# Automatic Oyster Satellite System



## Mashy (Apr 28, 2007)

As Dixon of Dock Green used to say "Evening All"
Can anyone help with a problem my brother-in -law has encountered tonight whilst parked up on the Aire at Calais.
He is unable to receive ITV 1 and Channel 4, all other channels are ok.
He has not altered any settings and is viewing only via the "free to air" card.
Alternatively can anyone recommend a UK telephone number where he might be able to obtain assistance.
Unfortunately his system was fitted by Transleisure just prior to their demise.
Any help much appreciated as usual.
Thanks
Mashy


----------



## MikeCo (Jan 26, 2008)

I'm not an expert and I'm sure that they will be along shortly but from what I understand if he telephones anyone then they will probably cut him off altogether.


----------



## some-where-in-oxford (Apr 18, 2006)

If you don't tell Sky where you are they won't know you are using the card overseas.

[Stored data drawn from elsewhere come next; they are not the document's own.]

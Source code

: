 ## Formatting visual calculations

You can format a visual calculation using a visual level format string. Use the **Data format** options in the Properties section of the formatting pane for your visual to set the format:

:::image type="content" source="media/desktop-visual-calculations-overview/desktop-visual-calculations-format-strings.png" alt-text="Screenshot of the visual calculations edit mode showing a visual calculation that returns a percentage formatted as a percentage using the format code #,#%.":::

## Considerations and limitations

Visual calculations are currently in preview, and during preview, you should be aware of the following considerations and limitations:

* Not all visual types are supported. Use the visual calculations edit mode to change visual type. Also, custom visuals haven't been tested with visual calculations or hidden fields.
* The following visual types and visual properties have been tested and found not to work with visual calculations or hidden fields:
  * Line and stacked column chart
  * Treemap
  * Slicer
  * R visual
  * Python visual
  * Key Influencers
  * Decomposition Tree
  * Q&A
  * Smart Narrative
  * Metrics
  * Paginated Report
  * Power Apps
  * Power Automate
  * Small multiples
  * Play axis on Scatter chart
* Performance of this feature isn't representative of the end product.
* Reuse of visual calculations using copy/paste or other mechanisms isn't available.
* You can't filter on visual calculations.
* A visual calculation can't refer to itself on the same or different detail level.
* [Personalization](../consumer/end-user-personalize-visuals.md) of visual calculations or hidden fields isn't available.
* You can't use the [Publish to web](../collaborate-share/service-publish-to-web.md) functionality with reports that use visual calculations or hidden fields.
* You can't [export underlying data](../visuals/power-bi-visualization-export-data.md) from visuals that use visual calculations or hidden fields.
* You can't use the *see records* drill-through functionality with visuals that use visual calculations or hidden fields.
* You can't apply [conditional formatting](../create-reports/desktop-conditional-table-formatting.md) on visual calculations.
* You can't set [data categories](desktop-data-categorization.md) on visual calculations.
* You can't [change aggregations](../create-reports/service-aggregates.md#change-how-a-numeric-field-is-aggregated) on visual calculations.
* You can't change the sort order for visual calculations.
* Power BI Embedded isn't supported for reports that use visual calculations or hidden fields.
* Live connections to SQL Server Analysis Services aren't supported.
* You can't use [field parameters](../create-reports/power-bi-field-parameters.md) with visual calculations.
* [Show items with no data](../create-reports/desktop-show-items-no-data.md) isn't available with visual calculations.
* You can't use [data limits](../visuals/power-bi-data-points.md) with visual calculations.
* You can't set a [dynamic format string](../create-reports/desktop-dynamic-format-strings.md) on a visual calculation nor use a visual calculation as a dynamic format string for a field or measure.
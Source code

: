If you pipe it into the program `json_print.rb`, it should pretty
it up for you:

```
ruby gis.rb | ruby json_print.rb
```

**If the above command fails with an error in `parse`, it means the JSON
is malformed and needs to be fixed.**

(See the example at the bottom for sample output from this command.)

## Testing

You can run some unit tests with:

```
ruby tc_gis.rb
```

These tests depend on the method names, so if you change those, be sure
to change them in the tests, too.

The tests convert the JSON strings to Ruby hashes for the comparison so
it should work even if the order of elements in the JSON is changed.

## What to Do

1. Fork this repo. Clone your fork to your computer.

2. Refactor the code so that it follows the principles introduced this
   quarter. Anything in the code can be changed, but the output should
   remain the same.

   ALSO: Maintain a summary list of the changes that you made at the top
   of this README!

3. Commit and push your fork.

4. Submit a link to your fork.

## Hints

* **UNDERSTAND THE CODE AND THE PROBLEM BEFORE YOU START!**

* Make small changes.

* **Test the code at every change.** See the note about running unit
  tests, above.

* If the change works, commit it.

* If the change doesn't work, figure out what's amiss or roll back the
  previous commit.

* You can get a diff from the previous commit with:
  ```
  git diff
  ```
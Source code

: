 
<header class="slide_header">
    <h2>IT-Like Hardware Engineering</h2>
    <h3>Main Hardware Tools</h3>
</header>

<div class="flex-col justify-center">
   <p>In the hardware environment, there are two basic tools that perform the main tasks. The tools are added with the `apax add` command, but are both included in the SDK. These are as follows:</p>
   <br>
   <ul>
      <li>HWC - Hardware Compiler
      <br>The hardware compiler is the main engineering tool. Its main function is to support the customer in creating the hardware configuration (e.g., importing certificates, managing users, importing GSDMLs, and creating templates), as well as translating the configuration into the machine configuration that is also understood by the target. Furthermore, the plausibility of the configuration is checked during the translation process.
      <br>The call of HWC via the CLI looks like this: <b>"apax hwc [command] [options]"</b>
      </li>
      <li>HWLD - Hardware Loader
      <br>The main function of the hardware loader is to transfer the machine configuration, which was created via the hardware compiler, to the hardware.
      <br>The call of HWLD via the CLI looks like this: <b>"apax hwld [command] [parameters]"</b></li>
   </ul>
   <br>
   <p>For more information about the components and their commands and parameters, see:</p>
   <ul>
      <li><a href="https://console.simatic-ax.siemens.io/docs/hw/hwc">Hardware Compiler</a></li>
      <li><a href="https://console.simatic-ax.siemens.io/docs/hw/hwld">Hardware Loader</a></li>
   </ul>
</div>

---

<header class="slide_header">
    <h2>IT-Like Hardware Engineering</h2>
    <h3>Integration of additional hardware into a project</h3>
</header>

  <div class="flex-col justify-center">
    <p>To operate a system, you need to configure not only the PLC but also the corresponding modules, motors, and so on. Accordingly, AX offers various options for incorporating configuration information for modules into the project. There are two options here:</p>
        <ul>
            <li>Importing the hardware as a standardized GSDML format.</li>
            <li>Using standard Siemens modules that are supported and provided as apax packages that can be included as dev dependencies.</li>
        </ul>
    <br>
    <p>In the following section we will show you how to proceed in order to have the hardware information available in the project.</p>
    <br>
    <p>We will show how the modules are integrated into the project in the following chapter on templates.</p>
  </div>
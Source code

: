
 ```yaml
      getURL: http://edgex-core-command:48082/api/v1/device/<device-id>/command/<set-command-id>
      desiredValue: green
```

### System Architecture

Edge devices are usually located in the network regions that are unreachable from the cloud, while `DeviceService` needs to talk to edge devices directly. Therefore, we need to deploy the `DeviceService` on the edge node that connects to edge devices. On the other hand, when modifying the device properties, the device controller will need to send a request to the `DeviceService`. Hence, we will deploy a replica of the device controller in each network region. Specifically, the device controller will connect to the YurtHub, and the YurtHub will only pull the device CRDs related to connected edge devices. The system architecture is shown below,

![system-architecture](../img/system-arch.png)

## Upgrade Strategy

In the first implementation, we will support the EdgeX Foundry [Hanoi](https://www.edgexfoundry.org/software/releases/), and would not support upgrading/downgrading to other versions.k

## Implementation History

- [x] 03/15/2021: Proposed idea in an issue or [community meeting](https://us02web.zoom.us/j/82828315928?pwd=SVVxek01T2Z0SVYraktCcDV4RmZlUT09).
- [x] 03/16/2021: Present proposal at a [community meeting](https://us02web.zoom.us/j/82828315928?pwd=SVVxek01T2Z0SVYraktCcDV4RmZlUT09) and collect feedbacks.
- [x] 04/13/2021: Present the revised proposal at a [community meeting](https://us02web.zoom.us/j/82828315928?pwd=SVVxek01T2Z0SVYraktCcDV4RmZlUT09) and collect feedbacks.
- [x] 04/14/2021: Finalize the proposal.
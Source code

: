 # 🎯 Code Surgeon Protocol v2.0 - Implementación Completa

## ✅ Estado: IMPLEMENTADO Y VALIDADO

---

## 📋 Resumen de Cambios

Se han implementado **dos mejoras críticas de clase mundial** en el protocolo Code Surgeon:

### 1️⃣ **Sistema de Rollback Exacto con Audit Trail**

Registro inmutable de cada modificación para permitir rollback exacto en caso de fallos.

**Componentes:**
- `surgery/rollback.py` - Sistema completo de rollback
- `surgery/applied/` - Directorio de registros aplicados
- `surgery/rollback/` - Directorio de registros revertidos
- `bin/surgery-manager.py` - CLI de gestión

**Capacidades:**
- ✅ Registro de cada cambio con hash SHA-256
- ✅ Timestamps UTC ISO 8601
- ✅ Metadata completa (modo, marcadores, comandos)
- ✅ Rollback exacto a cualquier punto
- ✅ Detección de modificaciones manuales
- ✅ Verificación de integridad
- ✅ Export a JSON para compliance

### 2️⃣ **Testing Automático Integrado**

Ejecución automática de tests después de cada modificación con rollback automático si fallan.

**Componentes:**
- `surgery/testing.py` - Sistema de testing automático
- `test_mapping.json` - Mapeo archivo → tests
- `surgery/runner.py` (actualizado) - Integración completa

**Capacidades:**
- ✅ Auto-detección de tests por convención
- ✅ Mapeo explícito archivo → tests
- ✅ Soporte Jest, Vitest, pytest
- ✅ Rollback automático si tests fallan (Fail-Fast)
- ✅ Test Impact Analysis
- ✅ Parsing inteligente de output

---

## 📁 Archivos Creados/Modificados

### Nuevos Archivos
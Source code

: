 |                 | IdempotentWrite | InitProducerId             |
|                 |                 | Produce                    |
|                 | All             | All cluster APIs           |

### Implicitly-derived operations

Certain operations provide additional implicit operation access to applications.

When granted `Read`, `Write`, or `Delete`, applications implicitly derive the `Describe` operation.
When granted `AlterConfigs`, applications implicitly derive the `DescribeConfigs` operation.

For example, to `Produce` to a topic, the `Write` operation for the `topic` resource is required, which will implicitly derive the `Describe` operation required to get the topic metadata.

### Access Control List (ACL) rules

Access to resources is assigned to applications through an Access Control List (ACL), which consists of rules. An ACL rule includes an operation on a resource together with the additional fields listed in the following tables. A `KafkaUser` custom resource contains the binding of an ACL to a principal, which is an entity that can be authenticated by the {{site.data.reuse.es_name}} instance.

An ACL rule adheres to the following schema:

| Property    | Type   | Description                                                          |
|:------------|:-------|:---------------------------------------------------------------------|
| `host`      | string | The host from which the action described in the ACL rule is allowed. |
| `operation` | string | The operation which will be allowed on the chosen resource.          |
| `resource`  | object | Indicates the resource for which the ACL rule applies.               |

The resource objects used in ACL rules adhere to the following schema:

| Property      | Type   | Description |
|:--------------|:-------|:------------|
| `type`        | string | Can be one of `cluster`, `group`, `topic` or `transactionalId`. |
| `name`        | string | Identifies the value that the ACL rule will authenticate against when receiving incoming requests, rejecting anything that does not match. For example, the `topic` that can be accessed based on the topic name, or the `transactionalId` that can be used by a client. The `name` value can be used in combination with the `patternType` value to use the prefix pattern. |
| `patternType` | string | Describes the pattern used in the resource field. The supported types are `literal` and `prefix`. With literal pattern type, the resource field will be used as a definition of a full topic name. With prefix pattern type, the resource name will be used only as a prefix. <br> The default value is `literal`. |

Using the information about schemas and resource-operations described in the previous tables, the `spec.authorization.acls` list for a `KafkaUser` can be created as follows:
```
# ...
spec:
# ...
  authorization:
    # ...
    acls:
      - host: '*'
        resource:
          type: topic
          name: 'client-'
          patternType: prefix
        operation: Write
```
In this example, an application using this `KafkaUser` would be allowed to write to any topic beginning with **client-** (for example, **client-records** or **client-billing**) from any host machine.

My Freesat card used to loose channel 4 and 5. After calling Sky it would reconnect in a short while. I beleive they send a signal to your box to turn on these channels. When I first got the card a couple of years ago, I was told it had to be in the box all the time with the box switched on or it would loose these channels.

I don't think this happens now.

08442 411 411 (UK)
0844 numbers: 6p connection + up to 5p per minute. according to Sky website.


----------



## arty23 (May 20, 2005)

If your box is left off for a few weeks you lose any encrypted channels but if youleave your dish up overnight they are normally reinstated


----------



## ceejayt (Nov 25, 2005)

Mashy said:


> As Dixon of Dock Green used to say "Evening All"
> Can anyone help with a problem my brother-in -law has encountered tonight whilst parked up on the Aire at Calais.
> He is unable to receive ITV 1 and Channel 4, all other channels are ok.
> He has not altered any settings and is viewing only via the "free to air" card.
> ...


I have an Oyster system also fitted by Transleisure, I wonder whether mine is out of alignment, I lose channels pretty quickly as I go down through France - can anyone tell me just how far south I can go and I should still be receiving telly?

Thanks


----------



## richardjames (Feb 1, 2006)

Have a look at the signal strength in the setup and using the arrows on the control box see if you can increase the bars. Also have a look at LNB skew it may be too little or too much the angle varies between the UK and the continent. The further you are away from the UK the above becomes more critical!
Richard


----------



## 107106 (Sep 19, 2007)

*Oyster satellitte*

If you have only lost one or two channels the card will most likely be the prob, have you tried the regional channels at the rear of the EPG 965 I think.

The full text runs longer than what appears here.